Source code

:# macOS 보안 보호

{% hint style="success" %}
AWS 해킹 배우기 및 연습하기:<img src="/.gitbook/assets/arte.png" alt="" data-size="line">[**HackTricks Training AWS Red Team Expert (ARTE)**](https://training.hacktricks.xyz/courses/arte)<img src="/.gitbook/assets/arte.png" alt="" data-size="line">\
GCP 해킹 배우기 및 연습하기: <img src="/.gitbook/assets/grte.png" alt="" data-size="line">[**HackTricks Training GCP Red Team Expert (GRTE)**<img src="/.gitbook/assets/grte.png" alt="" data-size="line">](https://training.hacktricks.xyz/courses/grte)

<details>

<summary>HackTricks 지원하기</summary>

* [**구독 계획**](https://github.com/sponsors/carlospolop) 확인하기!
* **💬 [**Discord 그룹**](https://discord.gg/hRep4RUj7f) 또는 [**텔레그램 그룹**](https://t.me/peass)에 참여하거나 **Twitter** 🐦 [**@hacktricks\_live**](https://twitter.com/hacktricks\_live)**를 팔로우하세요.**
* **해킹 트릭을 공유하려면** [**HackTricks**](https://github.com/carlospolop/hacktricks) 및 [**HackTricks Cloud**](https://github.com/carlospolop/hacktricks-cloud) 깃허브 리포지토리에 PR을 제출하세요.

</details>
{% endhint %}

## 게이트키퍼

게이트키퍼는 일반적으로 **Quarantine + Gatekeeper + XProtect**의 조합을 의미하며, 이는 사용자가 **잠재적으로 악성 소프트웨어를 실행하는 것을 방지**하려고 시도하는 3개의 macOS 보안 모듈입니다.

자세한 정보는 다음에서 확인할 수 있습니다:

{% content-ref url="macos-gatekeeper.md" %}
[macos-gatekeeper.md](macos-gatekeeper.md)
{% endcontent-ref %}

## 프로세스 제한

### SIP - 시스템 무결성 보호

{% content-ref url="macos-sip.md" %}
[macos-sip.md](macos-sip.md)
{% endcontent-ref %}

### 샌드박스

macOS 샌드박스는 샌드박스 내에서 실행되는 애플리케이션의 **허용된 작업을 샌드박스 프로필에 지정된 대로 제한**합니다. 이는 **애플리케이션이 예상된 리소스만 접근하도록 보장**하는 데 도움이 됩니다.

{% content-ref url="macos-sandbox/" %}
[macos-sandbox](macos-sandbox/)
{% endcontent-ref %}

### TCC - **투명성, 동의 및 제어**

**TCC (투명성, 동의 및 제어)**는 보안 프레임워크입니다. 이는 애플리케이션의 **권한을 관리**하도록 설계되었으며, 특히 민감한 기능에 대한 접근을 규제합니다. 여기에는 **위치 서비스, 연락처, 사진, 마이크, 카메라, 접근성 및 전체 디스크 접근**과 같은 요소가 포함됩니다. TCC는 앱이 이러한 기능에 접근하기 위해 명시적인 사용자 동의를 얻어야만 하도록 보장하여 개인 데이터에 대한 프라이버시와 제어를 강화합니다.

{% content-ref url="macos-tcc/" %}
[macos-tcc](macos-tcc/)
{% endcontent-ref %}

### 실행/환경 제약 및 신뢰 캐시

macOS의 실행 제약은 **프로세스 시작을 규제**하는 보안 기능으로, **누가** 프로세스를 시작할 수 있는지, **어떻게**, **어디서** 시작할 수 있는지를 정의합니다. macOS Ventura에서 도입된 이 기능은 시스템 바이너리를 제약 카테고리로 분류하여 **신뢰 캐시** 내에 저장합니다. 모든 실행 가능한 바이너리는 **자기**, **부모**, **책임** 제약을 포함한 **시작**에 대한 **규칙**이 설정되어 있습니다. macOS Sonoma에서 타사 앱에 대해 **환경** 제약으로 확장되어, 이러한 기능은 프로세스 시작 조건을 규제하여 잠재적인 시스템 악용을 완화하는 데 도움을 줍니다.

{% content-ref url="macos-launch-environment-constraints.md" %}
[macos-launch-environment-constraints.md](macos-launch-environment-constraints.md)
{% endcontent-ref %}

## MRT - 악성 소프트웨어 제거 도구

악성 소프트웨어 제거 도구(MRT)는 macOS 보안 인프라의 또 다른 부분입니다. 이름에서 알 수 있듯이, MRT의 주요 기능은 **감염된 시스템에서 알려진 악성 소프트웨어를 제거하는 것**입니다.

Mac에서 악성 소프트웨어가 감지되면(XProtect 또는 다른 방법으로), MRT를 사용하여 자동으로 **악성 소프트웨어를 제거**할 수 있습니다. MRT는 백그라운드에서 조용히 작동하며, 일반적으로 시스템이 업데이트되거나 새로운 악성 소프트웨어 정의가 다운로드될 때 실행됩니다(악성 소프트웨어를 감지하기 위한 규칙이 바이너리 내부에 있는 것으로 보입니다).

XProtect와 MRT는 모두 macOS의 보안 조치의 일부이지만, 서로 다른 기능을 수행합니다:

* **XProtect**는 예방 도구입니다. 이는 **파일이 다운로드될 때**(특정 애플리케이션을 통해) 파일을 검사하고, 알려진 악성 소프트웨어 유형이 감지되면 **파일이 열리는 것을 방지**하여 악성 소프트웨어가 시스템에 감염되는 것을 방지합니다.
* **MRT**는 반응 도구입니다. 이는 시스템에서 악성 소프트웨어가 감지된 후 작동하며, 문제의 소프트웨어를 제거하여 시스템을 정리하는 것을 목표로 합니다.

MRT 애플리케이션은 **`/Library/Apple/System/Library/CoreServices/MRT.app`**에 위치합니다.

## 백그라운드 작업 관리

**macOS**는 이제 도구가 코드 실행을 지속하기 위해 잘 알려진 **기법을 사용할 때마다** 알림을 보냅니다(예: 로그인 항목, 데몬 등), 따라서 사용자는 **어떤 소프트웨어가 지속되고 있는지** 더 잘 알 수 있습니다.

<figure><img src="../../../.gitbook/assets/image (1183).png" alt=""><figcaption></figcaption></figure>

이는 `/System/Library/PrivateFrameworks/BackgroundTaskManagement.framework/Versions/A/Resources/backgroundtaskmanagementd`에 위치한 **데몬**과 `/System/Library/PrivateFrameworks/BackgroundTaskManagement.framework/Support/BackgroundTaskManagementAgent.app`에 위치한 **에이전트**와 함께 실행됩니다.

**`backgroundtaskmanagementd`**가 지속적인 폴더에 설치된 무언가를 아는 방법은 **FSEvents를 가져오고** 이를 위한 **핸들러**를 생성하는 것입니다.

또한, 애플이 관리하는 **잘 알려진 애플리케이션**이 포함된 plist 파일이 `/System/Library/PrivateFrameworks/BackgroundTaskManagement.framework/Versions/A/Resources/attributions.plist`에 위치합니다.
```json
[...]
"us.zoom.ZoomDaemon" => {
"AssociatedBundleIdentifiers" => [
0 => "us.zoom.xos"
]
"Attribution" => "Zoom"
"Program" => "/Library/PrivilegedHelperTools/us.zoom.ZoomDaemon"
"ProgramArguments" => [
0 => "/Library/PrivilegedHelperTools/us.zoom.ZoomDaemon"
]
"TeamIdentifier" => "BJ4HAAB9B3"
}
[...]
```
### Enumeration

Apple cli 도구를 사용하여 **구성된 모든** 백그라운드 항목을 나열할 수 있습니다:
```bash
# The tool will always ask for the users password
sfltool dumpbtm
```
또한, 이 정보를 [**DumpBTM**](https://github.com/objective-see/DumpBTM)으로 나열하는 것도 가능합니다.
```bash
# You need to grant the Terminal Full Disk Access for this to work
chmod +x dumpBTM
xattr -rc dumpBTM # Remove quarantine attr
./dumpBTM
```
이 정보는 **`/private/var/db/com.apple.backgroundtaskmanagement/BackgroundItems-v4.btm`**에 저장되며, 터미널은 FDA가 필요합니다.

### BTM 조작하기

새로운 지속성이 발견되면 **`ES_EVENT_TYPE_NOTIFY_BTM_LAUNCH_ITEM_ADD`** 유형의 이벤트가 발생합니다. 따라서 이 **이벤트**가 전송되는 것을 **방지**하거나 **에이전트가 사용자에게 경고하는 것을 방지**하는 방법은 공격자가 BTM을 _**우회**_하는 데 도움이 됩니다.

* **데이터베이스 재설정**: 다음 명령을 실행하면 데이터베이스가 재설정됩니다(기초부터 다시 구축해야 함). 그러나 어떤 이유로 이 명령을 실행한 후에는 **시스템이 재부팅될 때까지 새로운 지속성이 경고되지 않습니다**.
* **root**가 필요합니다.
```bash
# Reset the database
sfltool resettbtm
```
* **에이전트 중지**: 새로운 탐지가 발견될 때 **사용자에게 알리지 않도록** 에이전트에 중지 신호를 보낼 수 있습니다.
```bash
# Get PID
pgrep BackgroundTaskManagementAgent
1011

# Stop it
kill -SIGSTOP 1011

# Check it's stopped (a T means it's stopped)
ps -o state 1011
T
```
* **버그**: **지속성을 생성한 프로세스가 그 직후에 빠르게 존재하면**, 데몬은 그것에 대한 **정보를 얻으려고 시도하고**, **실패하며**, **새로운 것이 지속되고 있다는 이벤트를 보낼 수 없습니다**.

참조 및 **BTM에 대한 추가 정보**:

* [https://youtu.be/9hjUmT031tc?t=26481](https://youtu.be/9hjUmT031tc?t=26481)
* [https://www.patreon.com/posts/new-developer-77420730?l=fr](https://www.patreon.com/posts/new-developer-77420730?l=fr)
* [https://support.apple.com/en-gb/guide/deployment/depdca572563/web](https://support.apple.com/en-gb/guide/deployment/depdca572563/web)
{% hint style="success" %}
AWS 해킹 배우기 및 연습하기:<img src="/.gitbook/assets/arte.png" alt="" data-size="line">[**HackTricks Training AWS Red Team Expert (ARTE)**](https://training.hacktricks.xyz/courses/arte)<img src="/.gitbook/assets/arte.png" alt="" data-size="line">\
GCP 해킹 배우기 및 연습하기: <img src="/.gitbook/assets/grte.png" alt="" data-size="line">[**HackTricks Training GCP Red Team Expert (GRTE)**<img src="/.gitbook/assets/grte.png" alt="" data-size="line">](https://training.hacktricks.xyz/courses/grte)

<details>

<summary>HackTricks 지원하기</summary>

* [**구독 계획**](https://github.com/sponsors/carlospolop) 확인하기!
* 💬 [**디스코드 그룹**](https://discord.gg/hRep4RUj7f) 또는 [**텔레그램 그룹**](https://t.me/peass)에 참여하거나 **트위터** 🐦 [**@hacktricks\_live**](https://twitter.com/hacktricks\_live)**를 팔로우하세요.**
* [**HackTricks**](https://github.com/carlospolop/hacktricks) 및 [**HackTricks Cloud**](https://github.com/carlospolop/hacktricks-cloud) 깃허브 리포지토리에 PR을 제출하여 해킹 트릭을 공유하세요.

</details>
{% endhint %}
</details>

INSTRUCTIONS FOR THE TASK
Where a line in the data contains the string "시스템에서", add it to your count, and give only the final number.

ANSWER BOX
2